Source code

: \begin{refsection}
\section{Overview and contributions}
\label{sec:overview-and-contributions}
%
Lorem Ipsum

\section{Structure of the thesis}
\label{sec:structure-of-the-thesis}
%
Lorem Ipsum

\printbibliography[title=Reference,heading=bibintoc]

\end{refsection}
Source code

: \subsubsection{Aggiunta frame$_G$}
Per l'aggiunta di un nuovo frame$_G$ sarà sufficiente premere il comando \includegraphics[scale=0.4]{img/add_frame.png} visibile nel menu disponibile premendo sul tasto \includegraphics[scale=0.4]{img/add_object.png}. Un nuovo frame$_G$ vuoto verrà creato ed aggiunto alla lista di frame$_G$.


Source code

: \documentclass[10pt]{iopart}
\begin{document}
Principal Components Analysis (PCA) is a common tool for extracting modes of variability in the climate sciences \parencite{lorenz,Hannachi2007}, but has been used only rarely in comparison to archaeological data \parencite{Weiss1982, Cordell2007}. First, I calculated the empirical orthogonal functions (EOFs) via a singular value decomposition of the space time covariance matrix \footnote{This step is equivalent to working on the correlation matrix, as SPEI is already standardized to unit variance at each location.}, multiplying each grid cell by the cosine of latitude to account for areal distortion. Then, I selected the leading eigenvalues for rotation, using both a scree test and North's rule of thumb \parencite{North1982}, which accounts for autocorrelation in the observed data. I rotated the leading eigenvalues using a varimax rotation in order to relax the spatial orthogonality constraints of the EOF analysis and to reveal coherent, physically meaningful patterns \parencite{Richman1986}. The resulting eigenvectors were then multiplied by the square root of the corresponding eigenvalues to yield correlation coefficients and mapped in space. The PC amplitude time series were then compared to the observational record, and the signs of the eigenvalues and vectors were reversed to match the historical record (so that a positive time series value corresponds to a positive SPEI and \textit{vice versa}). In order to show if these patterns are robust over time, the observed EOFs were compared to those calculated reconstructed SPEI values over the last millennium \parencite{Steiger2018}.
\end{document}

● ● ● ● ●

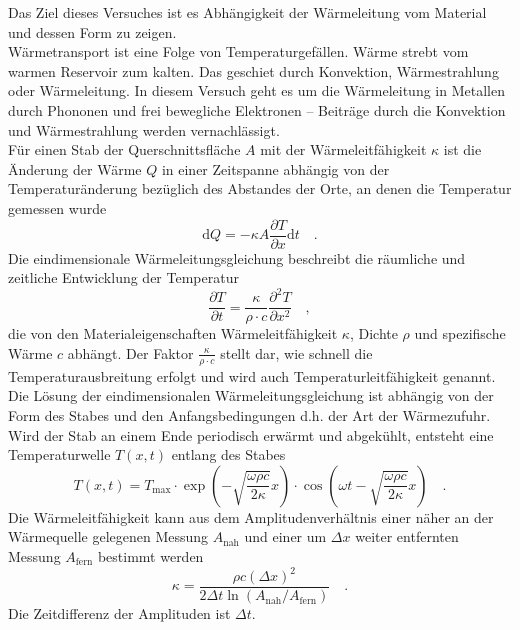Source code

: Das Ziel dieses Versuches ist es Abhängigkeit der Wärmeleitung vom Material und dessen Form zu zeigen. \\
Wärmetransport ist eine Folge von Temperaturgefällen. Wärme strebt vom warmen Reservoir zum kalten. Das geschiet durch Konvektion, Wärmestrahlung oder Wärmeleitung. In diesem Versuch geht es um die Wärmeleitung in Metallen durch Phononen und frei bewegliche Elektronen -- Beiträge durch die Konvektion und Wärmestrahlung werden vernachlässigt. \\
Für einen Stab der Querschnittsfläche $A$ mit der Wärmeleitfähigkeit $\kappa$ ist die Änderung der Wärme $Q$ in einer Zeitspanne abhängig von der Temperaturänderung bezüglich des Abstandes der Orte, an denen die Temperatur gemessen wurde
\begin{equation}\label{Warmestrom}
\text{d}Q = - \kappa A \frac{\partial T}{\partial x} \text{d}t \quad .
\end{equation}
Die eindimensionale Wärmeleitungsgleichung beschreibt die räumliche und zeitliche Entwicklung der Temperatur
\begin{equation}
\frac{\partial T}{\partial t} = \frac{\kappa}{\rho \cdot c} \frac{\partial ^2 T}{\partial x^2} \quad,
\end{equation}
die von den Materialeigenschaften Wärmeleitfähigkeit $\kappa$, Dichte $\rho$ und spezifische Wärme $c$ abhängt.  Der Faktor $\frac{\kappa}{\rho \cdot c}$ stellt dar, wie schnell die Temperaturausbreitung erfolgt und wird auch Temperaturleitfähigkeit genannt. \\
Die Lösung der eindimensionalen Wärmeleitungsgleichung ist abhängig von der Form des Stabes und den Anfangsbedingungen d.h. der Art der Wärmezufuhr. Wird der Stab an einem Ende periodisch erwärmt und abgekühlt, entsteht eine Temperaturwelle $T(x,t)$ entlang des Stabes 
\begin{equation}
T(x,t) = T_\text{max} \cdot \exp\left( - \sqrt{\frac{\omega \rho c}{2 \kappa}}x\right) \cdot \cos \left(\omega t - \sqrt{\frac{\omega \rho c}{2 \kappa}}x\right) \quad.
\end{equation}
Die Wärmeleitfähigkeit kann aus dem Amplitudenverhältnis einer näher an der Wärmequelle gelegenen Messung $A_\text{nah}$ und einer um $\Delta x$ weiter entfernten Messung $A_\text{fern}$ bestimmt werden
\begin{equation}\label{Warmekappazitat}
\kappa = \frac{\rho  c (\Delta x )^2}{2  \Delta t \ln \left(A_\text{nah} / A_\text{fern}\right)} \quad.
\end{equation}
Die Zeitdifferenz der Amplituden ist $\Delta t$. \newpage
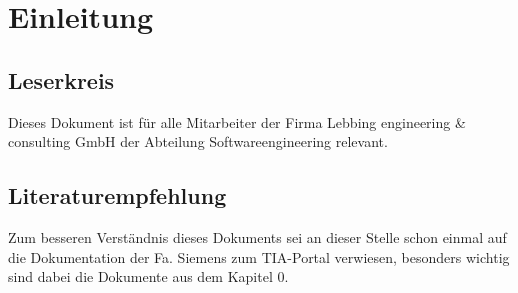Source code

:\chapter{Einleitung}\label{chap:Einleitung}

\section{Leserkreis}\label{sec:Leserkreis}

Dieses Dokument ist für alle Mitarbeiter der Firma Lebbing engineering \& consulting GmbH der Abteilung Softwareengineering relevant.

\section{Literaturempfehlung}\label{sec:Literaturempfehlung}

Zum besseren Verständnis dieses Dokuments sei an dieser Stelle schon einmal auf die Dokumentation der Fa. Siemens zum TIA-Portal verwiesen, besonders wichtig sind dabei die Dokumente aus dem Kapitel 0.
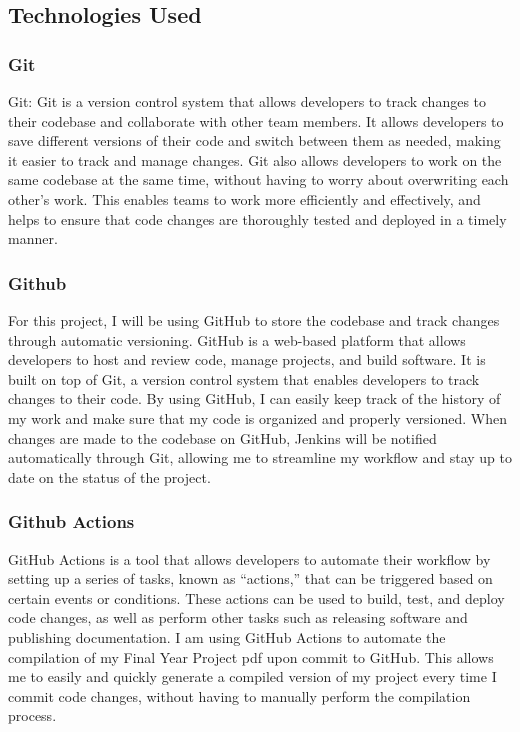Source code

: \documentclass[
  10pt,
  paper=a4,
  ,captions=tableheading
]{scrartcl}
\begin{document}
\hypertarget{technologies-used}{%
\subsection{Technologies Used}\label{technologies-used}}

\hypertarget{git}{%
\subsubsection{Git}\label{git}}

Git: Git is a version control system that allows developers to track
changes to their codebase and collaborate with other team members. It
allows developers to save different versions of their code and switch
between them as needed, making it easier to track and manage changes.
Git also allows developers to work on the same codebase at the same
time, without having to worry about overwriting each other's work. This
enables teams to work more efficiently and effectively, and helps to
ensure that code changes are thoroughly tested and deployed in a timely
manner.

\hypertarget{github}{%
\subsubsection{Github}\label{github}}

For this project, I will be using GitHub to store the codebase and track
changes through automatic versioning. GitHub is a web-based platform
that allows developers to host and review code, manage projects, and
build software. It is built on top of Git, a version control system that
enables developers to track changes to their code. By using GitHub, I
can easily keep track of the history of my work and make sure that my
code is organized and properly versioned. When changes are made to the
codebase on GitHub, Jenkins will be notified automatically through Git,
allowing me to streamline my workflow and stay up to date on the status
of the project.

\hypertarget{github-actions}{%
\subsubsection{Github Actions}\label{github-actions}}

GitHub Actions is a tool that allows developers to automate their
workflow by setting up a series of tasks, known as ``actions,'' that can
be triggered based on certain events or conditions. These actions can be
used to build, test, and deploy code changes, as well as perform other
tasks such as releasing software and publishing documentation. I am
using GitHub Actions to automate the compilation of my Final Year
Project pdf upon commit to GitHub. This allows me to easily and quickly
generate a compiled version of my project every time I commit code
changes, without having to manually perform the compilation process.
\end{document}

● ● ● ● ●

### ACTIVITY
Transcribe, exactly and without additions, the lines of the records above, beginning with the line that contains "zu zeigen. \\" and ending with the line that contains "Wärmetransport ist eine", both included.

### SOLUTION TO THIS PROBLEM
: Das Ziel dieses Versuches ist es Abhängigkeit der Wärmeleitung vom Material und dessen Form zu zeigen. \\
Wärmetransport ist eine Folge von Temperaturgefällen. Wärme strebt vom warmen Reservoir zum kalten. Das geschiet durch Konvektion, Wärmestrahlung oder Wärmeleitung. In diesem Versuch geht es um die Wärmeleitung in Metallen durch Phononen und frei bewegliche Elektronen -- Beiträge durch die Konvektion und Wärmestrahlung werden vernachlässigt. \\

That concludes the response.